What you should do » Output every record below exactly.

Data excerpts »
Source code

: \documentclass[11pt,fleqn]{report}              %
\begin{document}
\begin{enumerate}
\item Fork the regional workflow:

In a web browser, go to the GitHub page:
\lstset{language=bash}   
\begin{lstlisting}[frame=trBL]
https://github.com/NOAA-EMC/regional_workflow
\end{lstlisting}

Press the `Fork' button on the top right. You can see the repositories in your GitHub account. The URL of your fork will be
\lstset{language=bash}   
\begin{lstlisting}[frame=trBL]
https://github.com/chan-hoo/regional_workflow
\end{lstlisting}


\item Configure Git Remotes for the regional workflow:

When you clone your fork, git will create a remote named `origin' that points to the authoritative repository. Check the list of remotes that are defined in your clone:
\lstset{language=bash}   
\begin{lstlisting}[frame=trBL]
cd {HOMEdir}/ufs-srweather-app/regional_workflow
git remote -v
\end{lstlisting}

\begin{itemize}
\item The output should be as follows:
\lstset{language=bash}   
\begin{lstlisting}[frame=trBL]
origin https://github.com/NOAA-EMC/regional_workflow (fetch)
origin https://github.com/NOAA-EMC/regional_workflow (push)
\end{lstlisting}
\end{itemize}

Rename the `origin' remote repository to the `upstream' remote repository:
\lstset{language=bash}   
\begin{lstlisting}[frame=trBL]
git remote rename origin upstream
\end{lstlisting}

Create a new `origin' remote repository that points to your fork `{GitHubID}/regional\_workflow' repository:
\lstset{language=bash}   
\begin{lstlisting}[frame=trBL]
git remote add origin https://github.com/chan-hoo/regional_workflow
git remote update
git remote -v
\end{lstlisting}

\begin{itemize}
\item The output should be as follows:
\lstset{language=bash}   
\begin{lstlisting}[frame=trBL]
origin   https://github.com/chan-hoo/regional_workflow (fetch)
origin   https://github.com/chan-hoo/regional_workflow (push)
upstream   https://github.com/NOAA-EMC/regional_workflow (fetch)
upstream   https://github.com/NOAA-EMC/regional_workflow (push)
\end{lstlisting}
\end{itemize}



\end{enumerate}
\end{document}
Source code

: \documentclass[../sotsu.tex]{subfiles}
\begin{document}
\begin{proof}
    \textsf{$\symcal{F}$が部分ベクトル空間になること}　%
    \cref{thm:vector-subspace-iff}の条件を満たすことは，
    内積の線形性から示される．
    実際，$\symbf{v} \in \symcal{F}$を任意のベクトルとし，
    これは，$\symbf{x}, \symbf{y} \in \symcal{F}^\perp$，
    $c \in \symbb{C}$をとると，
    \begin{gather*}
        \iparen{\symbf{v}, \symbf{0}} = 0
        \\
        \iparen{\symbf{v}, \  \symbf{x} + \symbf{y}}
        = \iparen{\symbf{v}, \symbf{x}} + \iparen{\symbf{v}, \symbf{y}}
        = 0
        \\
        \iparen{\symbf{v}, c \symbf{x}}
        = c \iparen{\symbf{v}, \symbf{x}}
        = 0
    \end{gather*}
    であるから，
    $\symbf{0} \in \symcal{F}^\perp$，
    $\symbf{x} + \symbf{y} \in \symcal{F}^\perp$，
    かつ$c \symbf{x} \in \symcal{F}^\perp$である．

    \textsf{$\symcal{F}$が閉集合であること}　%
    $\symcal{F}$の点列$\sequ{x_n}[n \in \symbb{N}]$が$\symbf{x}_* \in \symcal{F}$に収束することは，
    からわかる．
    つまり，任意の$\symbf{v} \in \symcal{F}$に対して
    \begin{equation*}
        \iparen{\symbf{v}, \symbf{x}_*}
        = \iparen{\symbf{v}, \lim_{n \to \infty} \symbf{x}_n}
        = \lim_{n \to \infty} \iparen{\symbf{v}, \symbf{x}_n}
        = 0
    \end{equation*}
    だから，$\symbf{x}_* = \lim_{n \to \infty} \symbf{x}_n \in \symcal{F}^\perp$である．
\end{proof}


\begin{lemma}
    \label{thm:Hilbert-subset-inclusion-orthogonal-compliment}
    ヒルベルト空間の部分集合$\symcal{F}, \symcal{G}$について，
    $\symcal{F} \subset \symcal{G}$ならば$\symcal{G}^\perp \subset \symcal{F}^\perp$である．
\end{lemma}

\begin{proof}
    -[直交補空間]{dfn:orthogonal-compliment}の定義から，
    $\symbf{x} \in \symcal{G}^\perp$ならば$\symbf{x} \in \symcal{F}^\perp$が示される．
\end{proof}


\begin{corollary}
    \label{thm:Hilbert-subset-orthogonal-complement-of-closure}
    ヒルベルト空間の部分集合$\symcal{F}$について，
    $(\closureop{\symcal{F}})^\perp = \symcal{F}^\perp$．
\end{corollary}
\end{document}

Task result »
Source code

: \documentclass[11pt,fleqn]{report}              %
\begin{document}
\begin{enumerate}
\item Fork the regional workflow:

In a web browser, go to the GitHub page:
\lstset{language=bash}   
\begin{lstlisting}[frame=trBL]
https://github.com/NOAA-EMC/regional_workflow
\end{lstlisting}

Press the `Fork' button on the top right. You can see the repositories in your GitHub account. The URL of your fork will be
\lstset{language=bash}   
\begin{lstlisting}[frame=trBL]
https://github.com/chan-hoo/regional_workflow
\end{lstlisting}


\item Configure Git Remotes for the regional workflow:

When you clone your fork, git will create a remote named `origin' that points to the authoritative repository. Check the list of remotes that are defined in your clone:
\lstset{language=bash}   
\begin{lstlisting}[frame=trBL]
cd {HOMEdir}/ufs-srweather-app/regional_workflow
git remote -v
\end{lstlisting}

\begin{itemize}
\item The output should be as follows:
\lstset{language=bash}   
\begin{lstlisting}[frame=trBL]
origin https://github.com/NOAA-EMC/regional_workflow (fetch)
origin https://github.com/NOAA-EMC/regional_workflow (push)
\end{lstlisting}
\end{itemize}

Rename the `origin' remote repository to the `upstream' remote repository:
\lstset{language=bash}   
\begin{lstlisting}[frame=trBL]
git remote rename origin upstream
\end{lstlisting}

Create a new `origin' remote repository that points to your fork `{GitHubID}/regional\_workflow' repository:
\lstset{language=bash}   
\begin{lstlisting}[frame=trBL]
git remote add origin https://github.com/chan-hoo/regional_workflow
git remote update
git remote -v
\end{lstlisting}

\begin{itemize}
\item The output should be as follows:
\lstset{language=bash}   
\begin{lstlisting}[frame=trBL]
origin   https://github.com/chan-hoo/regional_workflow (fetch)
origin   https://github.com/chan-hoo/regional_workflow (push)
upstream   https://github.com/NOAA-EMC/regional_workflow (fetch)
upstream   https://github.com/NOAA-EMC/regional_workflow (push)
\end{lstlisting}
\end{itemize}



\end{enumerate}
\end{document}
Source code

: \documentclass[../sotsu.tex]{subfiles}
\begin{document}
\begin{proof}
    \textsf{$\symcal{F}$が部分ベクトル空間になること}　%
    \cref{thm:vector-subspace-iff}の条件を満たすことは，
    内積の線形性から示される．
    実際，$\symbf{v} \in \symcal{F}$を任意のベクトルとし，
    これは，$\symbf{x}, \symbf{y} \in \symcal{F}^\perp$，
    $c \in \symbb{C}$をとると，
    \begin{gather*}
        \iparen{\symbf{v}, \symbf{0}} = 0
        \\
        \iparen{\symbf{v}, \  \symbf{x} + \symbf{y}}
        = \iparen{\symbf{v}, \symbf{x}} + \iparen{\symbf{v}, \symbf{y}}
        = 0
        \\
        \iparen{\symbf{v}, c \symbf{x}}
        = c \iparen{\symbf{v}, \symbf{x}}
        = 0
    \end{gather*}
    であるから，
    $\symbf{0} \in \symcal{F}^\perp$，
    $\symbf{x} + \symbf{y} \in \symcal{F}^\perp$，
    かつ$c \symbf{x} \in \symcal{F}^\perp$である．

    \textsf{$\symcal{F}$が閉集合であること}　%
    $\symcal{F}$の点列$\sequ{x_n}[n \in \symbb{N}]$が$\symbf{x}_* \in \symcal{F}$に収束することは，
    からわかる．
    つまり，任意の$\symbf{v} \in \symcal{F}$に対して
    \begin{equation*}
        \iparen{\symbf{v}, \symbf{x}_*}
        = \iparen{\symbf{v}, \lim_{n \to \infty} \symbf{x}_n}
        = \lim_{n \to \infty} \iparen{\symbf{v}, \symbf{x}_n}
        = 0
    \end{equation*}
    だから，$\symbf{x}_* = \lim_{n \to \infty} \symbf{x}_n \in \symcal{F}^\perp$である．
\end{proof}


\begin{lemma}
    \label{thm:Hilbert-subset-inclusion-orthogonal-compliment}
    ヒルベルト空間の部分集合$\symcal{F}, \symcal{G}$について，
    $\symcal{F} \subset \symcal{G}$ならば$\symcal{G}^\perp \subset \symcal{F}^\perp$である．
\end{lemma}

\begin{proof}
    -[直交補空間]{dfn:orthogonal-compliment}の定義から，
    $\symbf{x} \in \symcal{G}^\perp$ならば$\symbf{x} \in \symcal{F}^\perp$が示される．
\end{proof}


\begin{corollary}
    \label{thm:Hilbert-subset-orthogonal-complement-of-closure}
    ヒルベルト空間の部分集合$\symcal{F}$について，
    $(\closureop{\symcal{F}})^\perp = \symcal{F}^\perp$．
\end{corollary}
\end{document}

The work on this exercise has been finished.